Food business operators are required to put in place procedures which manage
food safety within their establishment. Article 5 (1) of Regulation 852/2004
requires that the procedure or procedures be based upon the HACCP
(Hazard Analysis and Critical Control Point) principles. These principles are defined in the legislation as:
(a) identifying any hazards that must be prevented, eliminated or reduced to acceptable levels;
(b) identifying the critical control points at the step or steps at which control is essential to prevent or eliminate a hazard or to reduce it to acceptable levels;
(c) establishing critical limits at critical control points which separate acceptability from unacceptability for the prevention, elimination or reduction of identified hazards;
(d) establishing and implementing effective monitoring procedures at critical control points;
(e) establishing corrective actions when monitoring indicates that a critical control point is not under control;
(f) establishing procedures, which shall be carried out regularly, to verify that the measures outlined in subparagraphs (a) to (e) are working effectively; and
(g) establishing documents and records commensurate with the nature and size of the food business to demonstrate the effective application of the measures outlined in subparagraphs (a) to (f).
The wording of the legislation gives flexibility in that it requires that the procedures
be based on those principles. It does not necessarily constrain food business operators to implement a HACCP system if this is not appropriate.

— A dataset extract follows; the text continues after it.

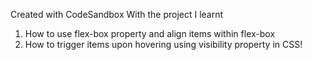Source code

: Created with CodeSandbox With the project I learnt
1. How to use flex-box property and align items within flex-box
2. How to trigger items upon hovering using visibility property in CSS!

The extent to which management systems need to be documented will depend on the activities of the food business. In general, the higher the risk associated with foods handled or prepared at a premises, or the more complex the business is in terms of the numbers of staff employed or the number and type of catering steps involved in the provision of food from a premises, the greater the need for a more detailed assessment.
Such an assessment would which incorporate hazard identification, critical control point and critical limit identification, the development of appropriate monitoring procedures and corrective actions to be developed. The more complex the business, the greater the need to verify that the process works effectively and for documentation and record keeping to be established and maintained, to ensure the safety of foods produced or handled.